**Exercise brief**
Look through the lines below for the word "more", and copy every line that has it.

(Data entries)
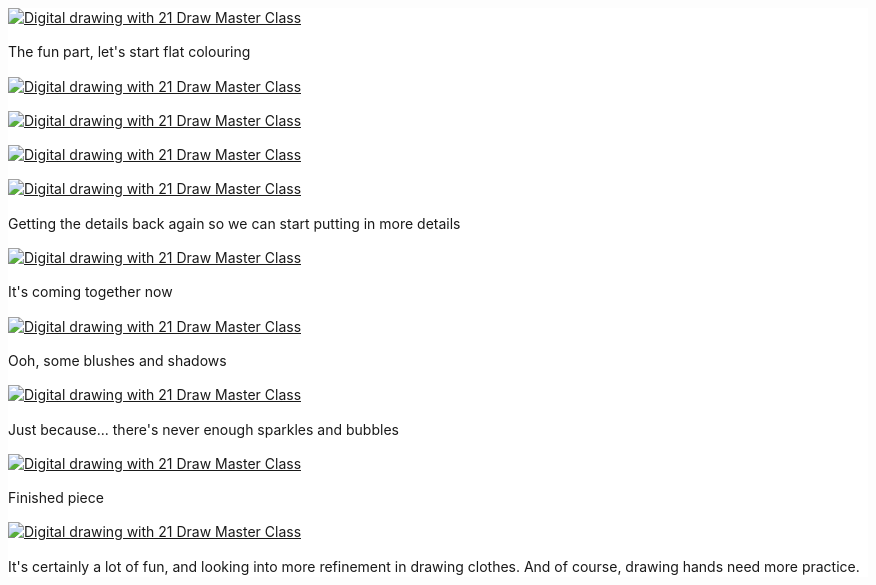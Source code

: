 <a data-flickr-embed="true" href="https://www.flickr.com/photos/whykay/49772151163/in/datetaken-public/" title="Digital drawing with 21 Draw Master Class"><img src="https://live.staticflickr.com/65535/49772151163_4b56c6bc4f_z.jpg" width="480" height="640" alt="Digital drawing with 21 Draw Master Class"></a>


The fun part, let's start flat colouring

<a data-flickr-embed="true" href="https://www.flickr.com/photos/whykay/49772683511/in/datetaken-public/" title="Digital drawing with 21 Draw Master Class"><img src="https://live.staticflickr.com/65535/49772683511_5b20ebd700_z.jpg" width="480" height="640" alt="Digital drawing with 21 Draw Master Class"></a>

<a data-flickr-embed="true" href="https://www.flickr.com/photos/whykay/49772683336/in/datetaken-public/" title="Digital drawing with 21 Draw Master Class"><img src="https://live.staticflickr.com/65535/49772683336_941e7357b0_z.jpg" width="480" height="640" alt="Digital drawing with 21 Draw Master Class"></a>

<a data-flickr-embed="true" href="https://www.flickr.com/photos/whykay/49772151093/in/datetaken-public/" title="Digital drawing with 21 Draw Master Class"><img src="https://live.staticflickr.com/65535/49772151093_cc4c28f923_z.jpg" width="480" height="640" alt="Digital drawing with 21 Draw Master Class"></a>

<a data-flickr-embed="true" href="https://www.flickr.com/photos/whykay/49773010597/in/datetaken-public/" title="Digital drawing with 21 Draw Master Class"><img src="https://live.staticflickr.com/65535/49773010597_76a2702c3c_z.jpg" width="480" height="640" alt="Digital drawing with 21 Draw Master Class"></a>

Getting the details back again so we can start putting in more details

<a data-flickr-embed="true" href="https://www.flickr.com/photos/whykay/49773010237/in/datetaken-public/" title="Digital drawing with 21 Draw Master Class"><img src="https://live.staticflickr.com/65535/49773010237_07d46775d7_z.jpg" width="480" height="640" alt="Digital drawing with 21 Draw Master Class"></a>

It's coming together now

<a data-flickr-embed="true" href="https://www.flickr.com/photos/whykay/49772683461/in/datetaken-public/" title="Digital drawing with 21 Draw Master Class"><img src="https://live.staticflickr.com/65535/49772683461_ed33c2b9ab_z.jpg" width="480" height="640" alt="Digital drawing with 21 Draw Master Class"></a>

Ooh, some blushes and shadows

<a data-flickr-embed="true" href="https://www.flickr.com/photos/whykay/49773010197/in/datetaken-public/" title="Digital drawing with 21 Draw Master Class"><img src="https://live.staticflickr.com/65535/49773010197_00c32524a4_z.jpg" width="480" height="640" alt="Digital drawing with 21 Draw Master Class"></a>


Just because... there's never enough sparkles and bubbles

<a data-flickr-embed="true" href="https://www.flickr.com/photos/whykay/49772683491/in/datetaken-public/" title="Digital drawing with 21 Draw Master Class"><img src="https://live.staticflickr.com/65535/49772683491_9e1e25ee27_z.jpg" width="480" height="640" alt="Digital drawing with 21 Draw Master Class"></a>

Finished piece

<a data-flickr-embed="true" href="https://www.flickr.com/photos/whykay/49772150918/in/datetaken-public/" title="Digital drawing with 21 Draw Master Class"><img src="https://live.staticflickr.com/65535/49772150918_d0527f619a_z.jpg" width="640" height="631" alt="Digital drawing with 21 Draw Master Class"></a>


It's certainly a lot of fun, and looking into more refinement in drawing clothes. And of course, drawing hands need more practice.

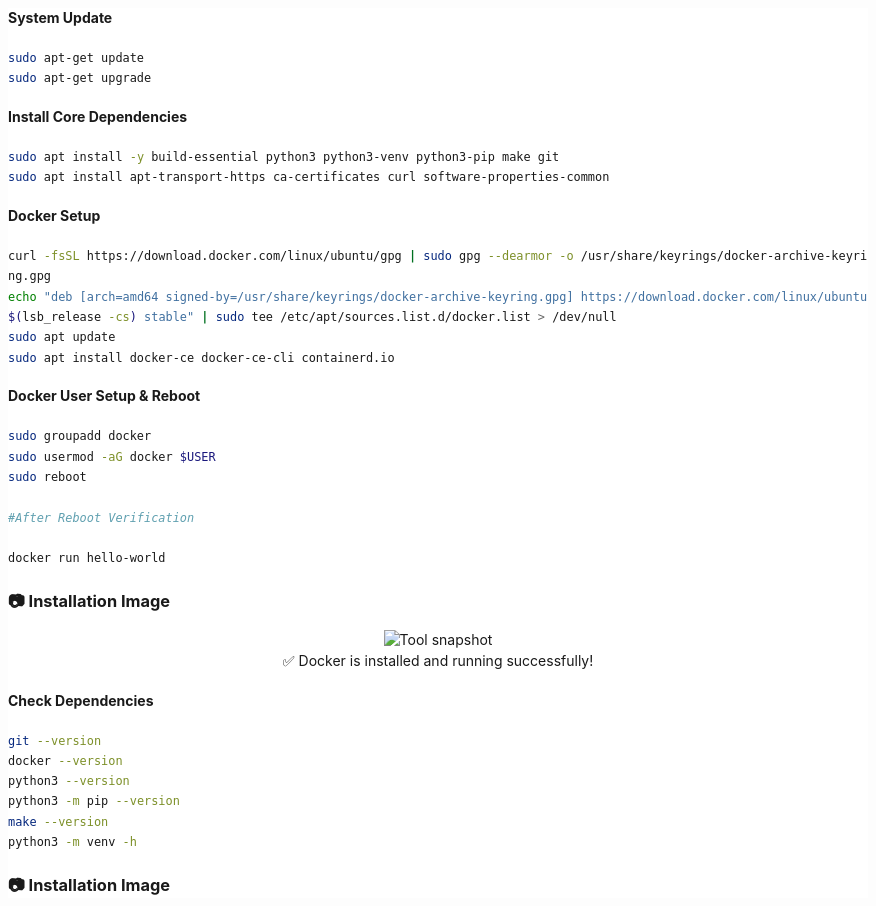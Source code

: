 
#### **System Update**
```bash
sudo apt-get update
sudo apt-get upgrade
```


#### **Install Core Dependencies**
```bash
sudo apt install -y build-essential python3 python3-venv python3-pip make git
sudo apt install apt-transport-https ca-certificates curl software-properties-common
```
#### **Docker Setup**
```bash
curl -fsSL https://download.docker.com/linux/ubuntu/gpg | sudo gpg --dearmor -o /usr/share/keyrings/docker-archive-keyring.gpg
echo "deb [arch=amd64 signed-by=/usr/share/keyrings/docker-archive-keyring.gpg] https://download.docker.com/linux/ubuntu $(lsb_release -cs) stable" | sudo tee /etc/apt/sources.list.d/docker.list > /dev/null
sudo apt update
sudo apt install docker-ce docker-ce-cli containerd.io
```
#### **Docker User Setup & Reboot**
```bash
sudo groupadd docker
sudo usermod -aG docker $USER
sudo reboot

#After Reboot Verification

docker run hello-world
```
### 📷 Installation Image 

<div align="center">
  <img src="path/to/your/image.png" alt="Tool snapshot" width="600"/>
</div>

<div align="center">
✅ Docker is installed and running successfully!
</div>


#### **Check Dependencies**
```bash
git --version
docker --version
python3 --version
python3 -m pip --version
make --version
python3 -m venv -h
```
### 📷 Installation Image 
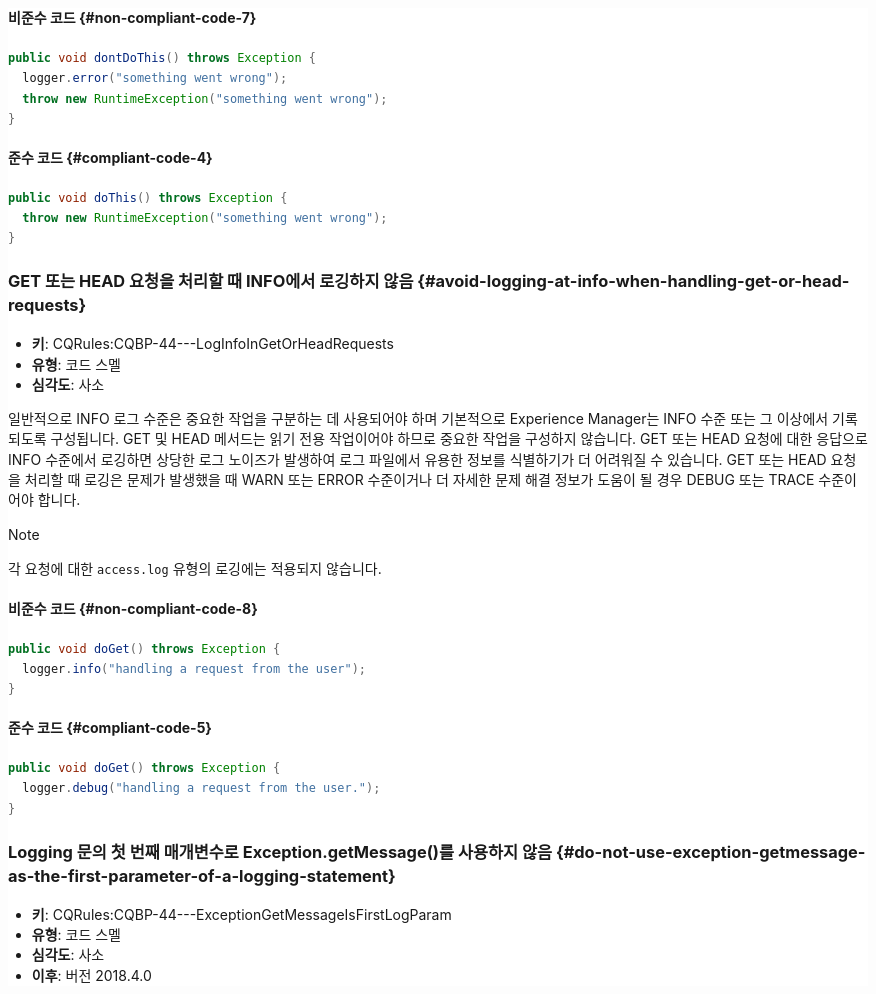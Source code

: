 #### 비준수 코드 {#non-compliant-code-7}

```java
public void dontDoThis() throws Exception {
  logger.error("something went wrong");
  throw new RuntimeException("something went wrong");
}
```

#### 준수 코드 {#compliant-code-4}

```java
public void doThis() throws Exception {
  throw new RuntimeException("something went wrong");
}
```

### GET 또는 HEAD 요청을 처리할 때 INFO에서 로깅하지 않음 {#avoid-logging-at-info-when-handling-get-or-head-requests}

* **키**: CQRules:CQBP-44---LogInfoInGetOrHeadRequests
* **유형**: 코드 스멜
* **심각도**: 사소

일반적으로 INFO 로그 수준은 중요한 작업을 구분하는 데 사용되어야 하며 기본적으로 Experience Manager는 INFO 수준 또는 그 이상에서 기록되도록 구성됩니다. GET 및 HEAD 메서드는 읽기 전용 작업이어야 하므로 중요한 작업을 구성하지 않습니다. GET 또는 HEAD 요청에 대한 응답으로 INFO 수준에서 로깅하면 상당한 로그 노이즈가 발생하여 로그 파일에서 유용한 정보를 식별하기가 더 어려워질 수 있습니다. GET 또는 HEAD 요청을 처리할 때 로깅은 문제가 발생했을 때 WARN 또는 ERROR 수준이거나 더 자세한 문제 해결 정보가 도움이 될 경우 DEBUG 또는 TRACE 수준이어야 합니다.

>[!NOTE]
>
>각 요청에 대한 `access.log` 유형의 로깅에는 적용되지 않습니다.

#### 비준수 코드 {#non-compliant-code-8}

```java
public void doGet() throws Exception {
  logger.info("handling a request from the user");
}
```

#### 준수 코드 {#compliant-code-5}

```java
public void doGet() throws Exception {
  logger.debug("handling a request from the user.");
}
```

### Logging 문의 첫 번째 매개변수로 Exception.getMessage()를 사용하지 않음 {#do-not-use-exception-getmessage-as-the-first-parameter-of-a-logging-statement}

* **키**: CQRules:CQBP-44---ExceptionGetMessageIsFirstLogParam
* **유형**: 코드 스멜
* **심각도**: 사소
* **이후**: 버전 2018.4.0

**Written response**
Getting the details back again so we can start putting in more details
It's certainly a lot of fun, and looking into more refinement in drawing clothes. And of course, drawing hands need more practice.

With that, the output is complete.